• [Brief]: Only the pictures should be dropped; every line of the data must come back exactly as written.

Available records Block Start

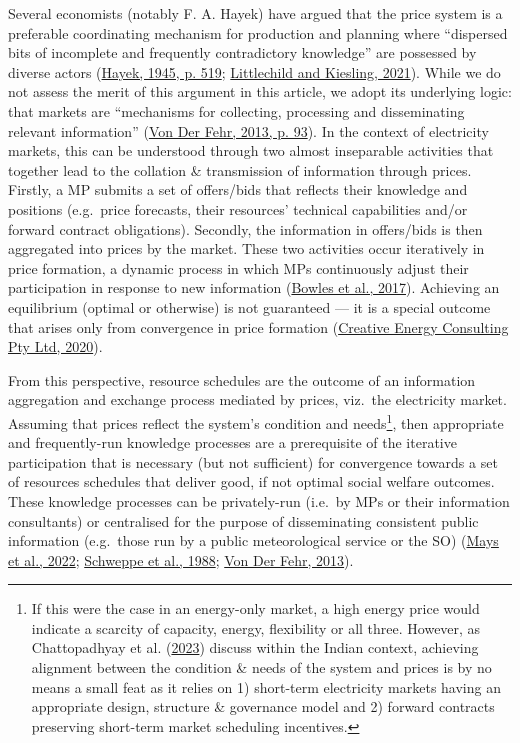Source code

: \documentclass[12pt,a4paper,]{report}
\begin{document}
Several economists (notably F. A. Hayek) have argued that the price
system is a preferable coordinating mechanism for production and
planning where ``dispersed bits of incomplete and frequently
contradictory knowledge'' are possessed by diverse actors
(\protect\hyperlink{ref-hayekUseKnowledgeSociety1945}{Hayek, 1945, p.
519};
\protect\hyperlink{ref-littlechildHayekTexasBlackout2021}{Littlechild
and Kiesling, 2021}). While we do not assess the merit of this argument
in this article, we adopt its underlying logic: that markets are
``mechanisms for collecting, processing and disseminating relevant
information''
(\protect\hyperlink{ref-vonderfehrTransparencyElectricityMarkets2013}{Von
Der Fehr, 2013, p. 93}). In the context of electricity markets, this can
be understood through two almost inseparable activities that together
lead to the collation \& transmission of information through prices.
Firstly, a MP submits a set of offers/bids that reflects their knowledge
and positions (e.g.~price forecasts, their resources' technical
capabilities and/or forward contract obligations). Secondly, the
information in offers/bids is then aggregated into prices by the market.
These two activities occur iteratively in price formation, a dynamic
process in which MPs continuously adjust their participation in response
to new information
(\protect\hyperlink{ref-bowlesRetrospectivesFriedrichHayek2017}{Bowles
et al., 2017}). Achieving an equilibrium (optimal or otherwise) is not
guaranteed --- it is a special outcome that arises only from convergence
in price formation
(\protect\hyperlink{ref-creativeenergyconsultingptyltdSchedulingAheadMarkets2020}{Creative
Energy Consulting Pty Ltd, 2020}).

From this perspective, resource schedules are the outcome of an
information aggregation and exchange process mediated by prices,
viz.~the electricity market. Assuming that prices reflect the system's
condition and needs\footnote{If this were the case in an energy-only
  market, a high energy price would indicate a scarcity of capacity,
  energy, flexibility or all three. However, as Chattopadhyay et al.
  (\protect\hyperlink{ref-chattopadhyaySpotlightSpotMarket2023}{2023})
  discuss within the Indian context, achieving alignment between the
  condition \& needs of the system and prices is by no means a small
  feat as it relies on 1) short-term electricity markets having an
  appropriate design, structure \& governance model and 2) forward
  contracts preserving short-term market scheduling incentives.}, then
appropriate and frequently-run knowledge processes are a prerequisite of
the iterative participation that is necessary (but not sufficient) for
convergence towards a set of resources schedules that deliver good, if
not optimal social welfare outcomes. These knowledge processes can be
privately-run (i.e.~by MPs or their information consultants) or
centralised for the purpose of disseminating consistent public
information (e.g.~those run by a public meteorological service or the
SO) (\protect\hyperlink{ref-maysPrivateRiskSocial2022}{Mays et al.,
2022};
\protect\hyperlink{ref-schweppeSpotPricingElectricity1988}{Schweppe et
al., 1988};
\protect\hyperlink{ref-vonderfehrTransparencyElectricityMarkets2013}{Von
Der Fehr, 2013}).
\end{document}
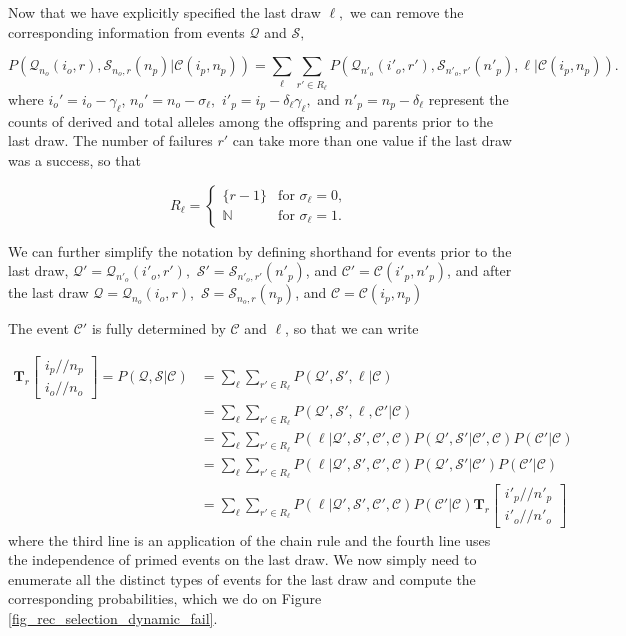 \documentclass[review]{elsarticle}
\newcommand{\dslash}{/\!\!/}
\newcommand{\Coalc}[4]{\begin{bmatrix}#1\dslash #2 \\ #3\dslash #4 \end{bmatrix}}
\newcommand{\CC}{\mathcal{C}}
\newcommand{\ms}{\mathcal{S}}
\newcommand{\QQ}{\mathcal{Q}}
\begin{document}
Now that we have explicitly specified the last draw $\ell,$ we can remove the corresponding
information from events $\QQ$ and $\ms,$ 

\begin{equation}
  P(\QQ_{n_o}(i_o,r), \ms_{n_o,r}(n_p) | \CC{(i_p,n_p)} ) = \sum_\ell \sum_{r' \in R_\ell} P(\QQ_{n'_o}(i'_o,r'), \ms_{n'_o,r'}(n'_p),\ell | \CC{(i_p,n_p)} ) . 
\end{equation}
where $i_o' = i_o-\gamma_\ell$,  $n_o' = n_o-\sigma_\ell,$ $i'_p= i_p - \delta_\ell \gamma_\ell,$  and $n'_p  = n_p - \delta_\ell$ represent the 
counts of derived and total alleles among the offspring and parents prior to the last draw. 
 The number of failures $r'$ can take more than one value if the last draw was a success,
so that 

\begin{equation}
  R_\ell = \begin{cases} 
    \{r-1\}    & \text{for } \sigma_\ell = 0, \\
    \mathbb{N} & \text{for } \sigma_\ell = 1.
  \end{cases}
\end{equation} 

We can further simplify the notation by defining shorthand for events prior to the last draw, $\QQ' =
\QQ_{n'_o}(i'_o,r'),$   $\ms' = \ms_{n'_o,r'}(n'_p)$, and $\CC' = \CC{(i'_p,n'_p)}$, and after the
last draw $\QQ = \QQ_{n_o}(i_o,r),$ $\ms = \ms_{n_o,r}(n_p)$, and $\CC = \CC{(i_p,n_p)}$

The event  $\CC'$ is fully determined by  $\CC$ and $\ell$, so that we can write

\begin{equation}
  \begin{split}
    \mathbf{T}_{r}\Coalc{i_p}{n_p}{i_o}{n_o} = P(\QQ, \ms| \CC) &= \sum_\ell \sum_{r' \in R_\ell}
    P(\QQ', \ms',\ell | \CC) \\ 
    &=\sum_\ell \sum_{r' \in R_\ell}P(\QQ', \ms',\ell, \CC' |\CC) \\
    &=\sum_\ell \sum_{r' \in R_\ell}P(\ell |\QQ', \ms', \CC', \CC ) P(\QQ', \ms'| \CC', \CC)  P(\CC' |\CC) \\
    &=\sum_\ell \sum_{r' \in R_\ell}P(\ell |\QQ', \ms', \CC', \CC ) P(\QQ', \ms'| \CC')       P(\CC' |\CC) \\
    &=\sum_\ell \sum_{r' \in R_\ell}P(\ell |\QQ', \ms', \CC', \CC ) P(\CC' |\CC)  \mathbf{T}_{r}\Coalc{i'_p}{n'_p}{i'_o}{n'_o}
  \end{split}
\end{equation}
where the third line is an application of the chain rule and the fourth line uses the independence
of primed events on the last draw.  We now simply need to enumerate all the distinct types of
events for the last draw and compute the corresponding probabilities, which we do on Figure
\ref{fig_rec_selection_dynamic_fail}.
\end{document}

Available records Block End

• [Written response]:
Source code

: \documentclass[12pt,a4paper,]{report}
\begin{document}
Several economists (notably F. A. Hayek) have argued that the price
system is a preferable coordinating mechanism for production and
planning where ``dispersed bits of incomplete and frequently
contradictory knowledge'' are possessed by diverse actors
(\protect\hyperlink{ref-hayekUseKnowledgeSociety1945}{Hayek, 1945, p.
519};
\protect\hyperlink{ref-littlechildHayekTexasBlackout2021}{Littlechild
and Kiesling, 2021}). While we do not assess the merit of this argument
in this article, we adopt its underlying logic: that markets are
``mechanisms for collecting, processing and disseminating relevant
information''
(\protect\hyperlink{ref-vonderfehrTransparencyElectricityMarkets2013}{Von
Der Fehr, 2013, p. 93}). In the context of electricity markets, this can
be understood through two almost inseparable activities that together
lead to the collation \& transmission of information through prices.
Firstly, a MP submits a set of offers/bids that reflects their knowledge
and positions (e.g.~price forecasts, their resources' technical
capabilities and/or forward contract obligations). Secondly, the
information in offers/bids is then aggregated into prices by the market.
These two activities occur iteratively in price formation, a dynamic
process in which MPs continuously adjust their participation in response
to new information
(\protect\hyperlink{ref-bowlesRetrospectivesFriedrichHayek2017}{Bowles
et al., 2017}). Achieving an equilibrium (optimal or otherwise) is not
guaranteed --- it is a special outcome that arises only from convergence
in price formation
(\protect\hyperlink{ref-creativeenergyconsultingptyltdSchedulingAheadMarkets2020}{Creative
Energy Consulting Pty Ltd, 2020}).

From this perspective, resource schedules are the outcome of an
information aggregation and exchange process mediated by prices,
viz.~the electricity market. Assuming that prices reflect the system's
condition and needs\footnote{If this were the case in an energy-only
  market, a high energy price would indicate a scarcity of capacity,
  energy, flexibility or all three. However, as Chattopadhyay et al.
  (\protect\hyperlink{ref-chattopadhyaySpotlightSpotMarket2023}{2023})
  discuss within the Indian context, achieving alignment between the
  condition \& needs of the system and prices is by no means a small
  feat as it relies on 1) short-term electricity markets having an
  appropriate design, structure \& governance model and 2) forward
  contracts preserving short-term market scheduling incentives.}, then
appropriate and frequently-run knowledge processes are a prerequisite of
the iterative participation that is necessary (but not sufficient) for
convergence towards a set of resources schedules that deliver good, if
not optimal social welfare outcomes. These knowledge processes can be
privately-run (i.e.~by MPs or their information consultants) or
centralised for the purpose of disseminating consistent public
information (e.g.~those run by a public meteorological service or the
SO) (\protect\hyperlink{ref-maysPrivateRiskSocial2022}{Mays et al.,
2022};
\protect\hyperlink{ref-schweppeSpotPricingElectricity1988}{Schweppe et
al., 1988};
\protect\hyperlink{ref-vonderfehrTransparencyElectricityMarkets2013}{Von
Der Fehr, 2013}).
\end{document}
 \documentclass[review]{elsarticle}
\newcommand{\dslash}{/\!\!/}
\newcommand{\Coalc}[4]{\begin{bmatrix}#1\dslash #2 \\ #3\dslash #4 \end{bmatrix}}
\newcommand{\CC}{\mathcal{C}}
\newcommand{\ms}{\mathcal{S}}
\newcommand{\QQ}{\mathcal{Q}}
\begin{document}
Now that we have explicitly specified the last draw $\ell,$ we can remove the corresponding
information from events $\QQ$ and $\ms,$ 

\begin{equation}
  P(\QQ_{n_o}(i_o,r), \ms_{n_o,r}(n_p) | \CC{(i_p,n_p)} ) = \sum_\ell \sum_{r' \in R_\ell} P(\QQ_{n'_o}(i'_o,r'), \ms_{n'_o,r'}(n'_p),\ell | \CC{(i_p,n_p)} ) . 
\end{equation}
where $i_o' = i_o-\gamma_\ell$,  $n_o' = n_o-\sigma_\ell,$ $i'_p= i_p - \delta_\ell \gamma_\ell,$  and $n'_p  = n_p - \delta_\ell$ represent the 
counts of derived and total alleles among the offspring and parents prior to the last draw. 
 The number of failures $r'$ can take more than one value if the last draw was a success,
so that 

\begin{equation}
  R_\ell = \begin{cases} 
    \{r-1\}    & \text{for } \sigma_\ell = 0, \\
    \mathbb{N} & \text{for } \sigma_\ell = 1.
  \end{cases}
\end{equation} 

We can further simplify the notation by defining shorthand for events prior to the last draw, $\QQ' =
\QQ_{n'_o}(i'_o,r'),$   $\ms' = \ms_{n'_o,r'}(n'_p)$, and $\CC' = \CC{(i'_p,n'_p)}$, and after the
last draw $\QQ = \QQ_{n_o}(i_o,r),$ $\ms = \ms_{n_o,r}(n_p)$, and $\CC = \CC{(i_p,n_p)}$

The event  $\CC'$ is fully determined by  $\CC$ and $\ell$, so that we can write

\begin{equation}
  \begin{split}
    \mathbf{T}_{r}\Coalc{i_p}{n_p}{i_o}{n_o} = P(\QQ, \ms| \CC) &= \sum_\ell \sum_{r' \in R_\ell}
    P(\QQ', \ms',\ell | \CC) \\ 
    &=\sum_\ell \sum_{r' \in R_\ell}P(\QQ', \ms',\ell, \CC' |\CC) \\
    &=\sum_\ell \sum_{r' \in R_\ell}P(\ell |\QQ', \ms', \CC', \CC ) P(\QQ', \ms'| \CC', \CC)  P(\CC' |\CC) \\
    &=\sum_\ell \sum_{r' \in R_\ell}P(\ell |\QQ', \ms', \CC', \CC ) P(\QQ', \ms'| \CC')       P(\CC' |\CC) \\
    &=\sum_\ell \sum_{r' \in R_\ell}P(\ell |\QQ', \ms', \CC', \CC ) P(\CC' |\CC)  \mathbf{T}_{r}\Coalc{i'_p}{n'_p}{i'_o}{n'_o}
  \end{split}
\end{equation}
where the third line is an application of the chain rule and the fourth line uses the independence
of primed events on the last draw.  We now simply need to enumerate all the distinct types of
events for the last draw and compute the corresponding probabilities, which we do on Figure
\ref{fig_rec_selection_dynamic_fail}.
\end{document}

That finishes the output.